START Dataset content
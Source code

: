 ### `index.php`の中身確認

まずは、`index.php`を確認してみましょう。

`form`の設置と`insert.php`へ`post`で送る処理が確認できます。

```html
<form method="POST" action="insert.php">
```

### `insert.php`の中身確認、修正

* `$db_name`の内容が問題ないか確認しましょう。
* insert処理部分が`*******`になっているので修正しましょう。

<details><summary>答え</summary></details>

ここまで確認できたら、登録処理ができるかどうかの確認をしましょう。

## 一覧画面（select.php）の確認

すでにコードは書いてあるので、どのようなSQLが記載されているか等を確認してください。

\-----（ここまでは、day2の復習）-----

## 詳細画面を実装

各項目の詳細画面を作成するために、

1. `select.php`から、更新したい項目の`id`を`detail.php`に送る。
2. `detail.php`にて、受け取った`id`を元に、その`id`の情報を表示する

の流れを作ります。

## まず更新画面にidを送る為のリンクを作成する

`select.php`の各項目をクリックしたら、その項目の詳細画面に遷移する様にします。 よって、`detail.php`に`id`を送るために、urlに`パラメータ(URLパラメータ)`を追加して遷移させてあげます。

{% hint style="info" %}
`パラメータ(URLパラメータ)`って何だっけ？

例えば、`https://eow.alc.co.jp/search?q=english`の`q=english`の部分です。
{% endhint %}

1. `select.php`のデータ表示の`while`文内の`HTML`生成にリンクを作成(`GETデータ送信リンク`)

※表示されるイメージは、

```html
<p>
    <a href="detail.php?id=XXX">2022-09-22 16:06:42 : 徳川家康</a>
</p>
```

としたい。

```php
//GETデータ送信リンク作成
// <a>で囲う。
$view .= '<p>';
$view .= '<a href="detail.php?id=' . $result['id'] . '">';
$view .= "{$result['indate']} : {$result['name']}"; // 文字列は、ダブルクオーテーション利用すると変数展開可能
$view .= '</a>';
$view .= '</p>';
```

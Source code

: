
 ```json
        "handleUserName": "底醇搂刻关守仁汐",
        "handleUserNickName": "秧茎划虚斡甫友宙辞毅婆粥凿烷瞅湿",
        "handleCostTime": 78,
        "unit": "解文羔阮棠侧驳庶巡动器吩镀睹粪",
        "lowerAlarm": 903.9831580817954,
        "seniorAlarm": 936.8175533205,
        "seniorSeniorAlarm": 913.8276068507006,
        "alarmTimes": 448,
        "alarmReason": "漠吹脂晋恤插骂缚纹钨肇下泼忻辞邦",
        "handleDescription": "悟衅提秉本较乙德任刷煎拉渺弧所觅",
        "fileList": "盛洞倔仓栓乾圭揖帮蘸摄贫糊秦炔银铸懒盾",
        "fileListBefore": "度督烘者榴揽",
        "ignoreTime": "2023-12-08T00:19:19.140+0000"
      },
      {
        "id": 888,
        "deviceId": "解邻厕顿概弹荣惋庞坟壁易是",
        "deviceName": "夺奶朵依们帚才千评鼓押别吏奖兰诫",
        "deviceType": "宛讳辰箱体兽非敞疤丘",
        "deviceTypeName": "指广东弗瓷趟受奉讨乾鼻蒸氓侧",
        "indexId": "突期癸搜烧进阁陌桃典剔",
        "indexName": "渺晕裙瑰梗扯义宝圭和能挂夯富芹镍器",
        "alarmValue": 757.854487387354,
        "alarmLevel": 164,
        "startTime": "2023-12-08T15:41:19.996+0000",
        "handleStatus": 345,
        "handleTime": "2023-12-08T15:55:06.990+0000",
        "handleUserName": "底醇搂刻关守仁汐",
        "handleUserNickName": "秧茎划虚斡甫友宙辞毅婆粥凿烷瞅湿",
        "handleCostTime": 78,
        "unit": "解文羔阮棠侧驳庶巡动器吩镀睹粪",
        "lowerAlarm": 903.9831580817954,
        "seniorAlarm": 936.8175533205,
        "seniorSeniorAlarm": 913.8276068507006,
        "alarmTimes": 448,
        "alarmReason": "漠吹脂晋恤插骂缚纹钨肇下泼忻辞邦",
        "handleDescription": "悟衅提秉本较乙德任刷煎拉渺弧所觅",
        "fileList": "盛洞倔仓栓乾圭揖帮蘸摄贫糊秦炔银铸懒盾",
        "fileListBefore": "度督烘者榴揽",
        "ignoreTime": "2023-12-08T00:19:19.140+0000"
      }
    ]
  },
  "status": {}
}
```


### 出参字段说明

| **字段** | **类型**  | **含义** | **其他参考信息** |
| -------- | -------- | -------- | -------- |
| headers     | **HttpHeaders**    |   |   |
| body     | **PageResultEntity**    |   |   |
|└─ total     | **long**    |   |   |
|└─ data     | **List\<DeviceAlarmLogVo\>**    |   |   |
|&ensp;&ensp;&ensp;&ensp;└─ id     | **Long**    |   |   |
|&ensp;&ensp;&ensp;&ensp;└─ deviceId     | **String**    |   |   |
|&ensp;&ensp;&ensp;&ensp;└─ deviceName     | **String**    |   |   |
END Dataset content
What needs to be done
Word for word, return the entire listing above.

Answer below
Source code

: ### `index.php`の中身確認

まずは、`index.php`を確認してみましょう。

`form`の設置と`insert.php`へ`post`で送る処理が確認できます。

```html
<form method="POST" action="insert.php">
```

### `insert.php`の中身確認、修正

* `$db_name`の内容が問題ないか確認しましょう。
* insert処理部分が`*******`になっているので修正しましょう。

<details><summary>答え</summary></details>

ここまで確認できたら、登録処理ができるかどうかの確認をしましょう。

## 一覧画面（select.php）の確認

すでにコードは書いてあるので、どのようなSQLが記載されているか等を確認してください。

\-----（ここまでは、day2の復習）-----

## 詳細画面を実装

各項目の詳細画面を作成するために、

1. `select.php`から、更新したい項目の`id`を`detail.php`に送る。
2. `detail.php`にて、受け取った`id`を元に、その`id`の情報を表示する

の流れを作ります。

## まず更新画面にidを送る為のリンクを作成する

`select.php`の各項目をクリックしたら、その項目の詳細画面に遷移する様にします。 よって、`detail.php`に`id`を送るために、urlに`パラメータ(URLパラメータ)`を追加して遷移させてあげます。

{% hint style="info" %}
`パラメータ(URLパラメータ)`って何だっけ？

例えば、`https://eow.alc.co.jp/search?q=english`の`q=english`の部分です。
{% endhint %}

1. `select.php`のデータ表示の`while`文内の`HTML`生成にリンクを作成(`GETデータ送信リンク`)

※表示されるイメージは、

```html
<p>
    <a href="detail.php?id=XXX">2022-09-22 16:06:42 : 徳川家康</a>
</p>
```

としたい。

```php
//GETデータ送信リンク作成
// <a>で囲う。
$view .= '<p>';
$view .= '<a href="detail.php?id=' . $result['id'] . '">';
$view .= "{$result['indate']} : {$result['name']}"; // 文字列は、ダブルクオーテーション利用すると変数展開可能
$view .= '</a>';
$view .= '</p>';
```

Source code

:
 ```json
        "handleUserName": "底醇搂刻关守仁汐",
        "handleUserNickName": "秧茎划虚斡甫友宙辞毅婆粥凿烷瞅湿",
        "handleCostTime": 78,
        "unit": "解文羔阮棠侧驳庶巡动器吩镀睹粪",
        "lowerAlarm": 903.9831580817954,
        "seniorAlarm": 936.8175533205,
        "seniorSeniorAlarm": 913.8276068507006,
        "alarmTimes": 448,
        "alarmReason": "漠吹脂晋恤插骂缚纹钨肇下泼忻辞邦",
        "handleDescription": "悟衅提秉本较乙德任刷煎拉渺弧所觅",
        "fileList": "盛洞倔仓栓乾圭揖帮蘸摄贫糊秦炔银铸懒盾",
        "fileListBefore": "度督烘者榴揽",
        "ignoreTime": "2023-12-08T00:19:19.140+0000"
      },
      {
        "id": 888,
        "deviceId": "解邻厕顿概弹荣惋庞坟壁易是",
        "deviceName": "夺奶朵依们帚才千评鼓押别吏奖兰诫",
        "deviceType": "宛讳辰箱体兽非敞疤丘",
        "deviceTypeName": "指广东弗瓷趟受奉讨乾鼻蒸氓侧",
        "indexId": "突期癸搜烧进阁陌桃典剔",
        "indexName": "渺晕裙瑰梗扯义宝圭和能挂夯富芹镍器",
        "alarmValue": 757.854487387354,
        "alarmLevel": 164,
        "startTime": "2023-12-08T15:41:19.996+0000",
        "handleStatus": 345,
        "handleTime": "2023-12-08T15:55:06.990+0000",
        "handleUserName": "底醇搂刻关守仁汐",
        "handleUserNickName": "秧茎划虚斡甫友宙辞毅婆粥凿烷瞅湿",
        "handleCostTime": 78,
        "unit": "解文羔阮棠侧驳庶巡动器吩镀睹粪",
        "lowerAlarm": 903.9831580817954,
        "seniorAlarm": 936.8175533205,
        "seniorSeniorAlarm": 913.8276068507006,
        "alarmTimes": 448,
        "alarmReason": "漠吹脂晋恤插骂缚纹钨肇下泼忻辞邦",
        "handleDescription": "悟衅提秉本较乙德任刷煎拉渺弧所觅",
        "fileList": "盛洞倔仓栓乾圭揖帮蘸摄贫糊秦炔银铸懒盾",
        "fileListBefore": "度督烘者榴揽",
        "ignoreTime": "2023-12-08T00:19:19.140+0000"
      }
    ]
  },
  "status": {}
}
```


### 出参字段说明

| **字段** | **类型**  | **含义** | **其他参考信息** |
| -------- | -------- | -------- | -------- |
| headers     | **HttpHeaders**    |   |   |
| body     | **PageResultEntity**    |   |   |
|└─ total     | **long**    |   |   |
|└─ data     | **List\<DeviceAlarmLogVo\>**    |   |   |
|&ensp;&ensp;&ensp;&ensp;└─ id     | **Long**    |   |   |
|&ensp;&ensp;&ensp;&ensp;└─ deviceId     | **String**    |   |   |
|&ensp;&ensp;&ensp;&ensp;└─ deviceName     | **String**    |   |   |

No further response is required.